Performance charts and Troubleshooting

There are really good tools and document available on troubleshooting vmware. I’m learning and as I go, I want to share with you all. Though production scenario are quite different but below approach might help you in finding bottlenecks in advance. I intend to show how to keep tab on the below values over a period of time. Say Weekly or monthly. Any changes or variation in these values means there is problem in the system which needs to be address ASAP.


Three important counters to find disk bottleneck

  1. Kernel Disk Command Latency: it is VMKernel processing time for each SCSI Command. So fast VMKernel can process SCSI command is clear from this counter. Ideally it should be between 0 – 1 millisecond. If it crosses 4 millisecond then you need look at either increasing CPU or queue depth.

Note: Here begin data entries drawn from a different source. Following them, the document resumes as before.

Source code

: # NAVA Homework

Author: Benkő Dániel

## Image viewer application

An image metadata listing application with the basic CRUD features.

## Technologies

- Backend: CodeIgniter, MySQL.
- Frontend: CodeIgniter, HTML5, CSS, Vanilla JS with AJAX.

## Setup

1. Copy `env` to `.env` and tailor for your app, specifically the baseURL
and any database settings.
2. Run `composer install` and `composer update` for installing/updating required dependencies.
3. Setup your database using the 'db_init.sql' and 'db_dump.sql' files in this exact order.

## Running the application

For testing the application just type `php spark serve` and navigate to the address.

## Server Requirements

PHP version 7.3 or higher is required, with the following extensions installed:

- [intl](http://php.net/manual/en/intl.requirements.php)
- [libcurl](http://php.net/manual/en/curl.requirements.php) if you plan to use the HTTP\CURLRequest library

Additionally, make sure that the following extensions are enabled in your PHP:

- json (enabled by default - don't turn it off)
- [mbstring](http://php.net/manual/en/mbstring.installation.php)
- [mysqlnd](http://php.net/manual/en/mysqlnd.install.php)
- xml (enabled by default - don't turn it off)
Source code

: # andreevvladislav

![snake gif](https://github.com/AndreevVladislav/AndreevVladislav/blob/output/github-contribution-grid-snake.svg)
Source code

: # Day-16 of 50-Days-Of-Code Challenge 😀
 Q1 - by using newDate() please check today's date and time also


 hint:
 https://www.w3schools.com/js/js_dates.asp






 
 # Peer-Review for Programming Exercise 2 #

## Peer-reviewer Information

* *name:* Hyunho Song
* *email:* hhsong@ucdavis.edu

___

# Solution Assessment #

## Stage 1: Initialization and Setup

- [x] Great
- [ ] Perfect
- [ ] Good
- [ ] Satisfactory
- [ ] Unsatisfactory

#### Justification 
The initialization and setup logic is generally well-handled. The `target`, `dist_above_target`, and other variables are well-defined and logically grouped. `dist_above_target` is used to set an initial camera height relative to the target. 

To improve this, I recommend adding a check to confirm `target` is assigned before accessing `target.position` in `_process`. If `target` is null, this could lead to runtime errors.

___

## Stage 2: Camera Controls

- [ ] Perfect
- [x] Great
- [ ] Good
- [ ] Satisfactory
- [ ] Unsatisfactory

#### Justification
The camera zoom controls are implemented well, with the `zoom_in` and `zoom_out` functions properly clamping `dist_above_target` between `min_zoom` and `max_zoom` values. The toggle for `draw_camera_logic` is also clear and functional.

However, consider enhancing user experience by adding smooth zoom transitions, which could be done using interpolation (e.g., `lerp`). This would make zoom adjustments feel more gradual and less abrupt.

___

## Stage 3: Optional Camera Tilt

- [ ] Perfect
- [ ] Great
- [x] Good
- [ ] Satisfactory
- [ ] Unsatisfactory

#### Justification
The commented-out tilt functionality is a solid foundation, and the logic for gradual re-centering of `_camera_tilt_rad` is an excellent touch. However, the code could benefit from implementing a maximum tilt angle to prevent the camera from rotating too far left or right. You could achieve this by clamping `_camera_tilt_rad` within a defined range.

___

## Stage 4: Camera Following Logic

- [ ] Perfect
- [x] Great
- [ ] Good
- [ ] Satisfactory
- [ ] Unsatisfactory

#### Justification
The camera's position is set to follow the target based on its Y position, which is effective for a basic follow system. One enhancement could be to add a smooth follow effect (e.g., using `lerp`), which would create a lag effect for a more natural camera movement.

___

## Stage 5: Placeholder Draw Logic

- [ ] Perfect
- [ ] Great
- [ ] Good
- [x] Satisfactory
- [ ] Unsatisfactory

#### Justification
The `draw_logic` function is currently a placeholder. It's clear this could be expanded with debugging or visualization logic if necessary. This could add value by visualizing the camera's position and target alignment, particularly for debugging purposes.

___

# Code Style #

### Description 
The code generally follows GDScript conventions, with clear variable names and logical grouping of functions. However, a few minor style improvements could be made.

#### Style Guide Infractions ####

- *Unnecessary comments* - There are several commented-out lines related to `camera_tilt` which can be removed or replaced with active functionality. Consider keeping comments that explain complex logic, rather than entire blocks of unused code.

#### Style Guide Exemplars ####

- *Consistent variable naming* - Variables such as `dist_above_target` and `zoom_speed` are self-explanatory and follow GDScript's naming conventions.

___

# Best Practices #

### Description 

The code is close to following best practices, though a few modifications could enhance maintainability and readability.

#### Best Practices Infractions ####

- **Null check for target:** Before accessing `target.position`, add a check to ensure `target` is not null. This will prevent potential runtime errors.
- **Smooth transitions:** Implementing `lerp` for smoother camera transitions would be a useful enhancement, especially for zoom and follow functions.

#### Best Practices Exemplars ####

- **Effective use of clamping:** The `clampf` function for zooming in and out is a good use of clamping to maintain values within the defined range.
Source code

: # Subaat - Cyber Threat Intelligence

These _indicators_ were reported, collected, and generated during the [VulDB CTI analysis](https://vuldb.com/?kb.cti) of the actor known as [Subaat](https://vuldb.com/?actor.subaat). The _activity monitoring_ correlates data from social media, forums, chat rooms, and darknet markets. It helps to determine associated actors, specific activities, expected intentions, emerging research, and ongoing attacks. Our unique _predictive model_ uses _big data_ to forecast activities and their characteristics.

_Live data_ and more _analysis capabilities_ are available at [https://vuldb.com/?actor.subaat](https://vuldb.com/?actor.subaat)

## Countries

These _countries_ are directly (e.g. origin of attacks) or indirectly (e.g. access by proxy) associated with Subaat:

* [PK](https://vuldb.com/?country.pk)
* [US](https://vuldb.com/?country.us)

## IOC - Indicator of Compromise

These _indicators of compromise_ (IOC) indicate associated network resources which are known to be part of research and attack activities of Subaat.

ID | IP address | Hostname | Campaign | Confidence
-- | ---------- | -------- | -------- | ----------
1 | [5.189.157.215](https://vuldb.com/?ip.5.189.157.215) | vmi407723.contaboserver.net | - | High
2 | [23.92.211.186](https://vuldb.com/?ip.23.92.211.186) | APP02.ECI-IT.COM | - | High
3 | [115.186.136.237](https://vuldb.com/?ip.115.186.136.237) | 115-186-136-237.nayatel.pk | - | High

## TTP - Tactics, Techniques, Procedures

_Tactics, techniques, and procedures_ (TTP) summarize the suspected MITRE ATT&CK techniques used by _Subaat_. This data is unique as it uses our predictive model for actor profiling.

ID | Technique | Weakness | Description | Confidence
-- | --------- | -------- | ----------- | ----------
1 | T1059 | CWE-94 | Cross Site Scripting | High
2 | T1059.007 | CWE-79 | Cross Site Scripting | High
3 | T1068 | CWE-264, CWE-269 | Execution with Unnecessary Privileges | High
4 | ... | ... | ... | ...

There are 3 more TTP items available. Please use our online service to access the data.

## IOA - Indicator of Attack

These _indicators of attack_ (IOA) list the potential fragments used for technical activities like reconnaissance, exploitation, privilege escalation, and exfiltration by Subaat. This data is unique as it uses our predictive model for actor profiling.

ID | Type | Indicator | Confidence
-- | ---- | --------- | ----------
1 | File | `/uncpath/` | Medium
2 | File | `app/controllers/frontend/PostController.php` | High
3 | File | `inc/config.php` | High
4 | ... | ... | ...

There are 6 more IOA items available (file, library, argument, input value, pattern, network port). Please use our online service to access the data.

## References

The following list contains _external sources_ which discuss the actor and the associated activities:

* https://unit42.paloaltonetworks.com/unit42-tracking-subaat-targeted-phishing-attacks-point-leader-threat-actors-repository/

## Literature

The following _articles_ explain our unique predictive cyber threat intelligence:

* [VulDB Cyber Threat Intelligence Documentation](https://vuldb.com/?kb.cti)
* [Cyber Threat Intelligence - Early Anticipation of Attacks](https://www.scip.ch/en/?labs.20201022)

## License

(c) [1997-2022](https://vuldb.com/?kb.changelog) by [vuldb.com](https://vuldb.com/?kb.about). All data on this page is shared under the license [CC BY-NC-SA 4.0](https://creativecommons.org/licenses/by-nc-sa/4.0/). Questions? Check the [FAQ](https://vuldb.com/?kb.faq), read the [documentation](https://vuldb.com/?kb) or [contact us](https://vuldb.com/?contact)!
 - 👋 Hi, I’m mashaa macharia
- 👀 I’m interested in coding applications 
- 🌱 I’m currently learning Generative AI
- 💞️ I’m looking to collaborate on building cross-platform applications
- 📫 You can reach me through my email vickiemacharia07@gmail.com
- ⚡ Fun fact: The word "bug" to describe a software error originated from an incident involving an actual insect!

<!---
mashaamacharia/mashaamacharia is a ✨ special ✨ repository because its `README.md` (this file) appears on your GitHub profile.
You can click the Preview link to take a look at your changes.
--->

Below is real time observation of one of my ESXi box. You should actually observer this counter for week’s time to check future expansion



  1. Physical Device command latency: It is the amount of time taken by physical device to complete the SCSI command. Here physical device is HBA,Switch fabric or ports. If this value is more than 15 millisecond it can indicate a problem with storage array.




Remember to go by average, in this naa.6000eb316dd2aeb80000000000000020 is at one time 315 millisecond but on average it goes to only 24 sec. Remember these are real time values, we should actually be watching these values our week or monthly period to keep tab on them

  1. Queue command latency: How long SCSI command spends time in VMKernel queue. It should be ideally zero and so it is seen below.If it not zero then there is again problem in the storage array.




5 comments on “Performance charts and Troubleshooting

  1. Is it possible when the Physical Device Command Latency spikes the pipe from ESX host to storage device is not big enuff?

  2. Preetam –

    Trying to find some good sites that talk about storage problems for vm environments and came across your blog. First — check out for our capacity analyzer to do some of what you are doing above. Second – I am going to include a link to your blog in my coming post. Thanks.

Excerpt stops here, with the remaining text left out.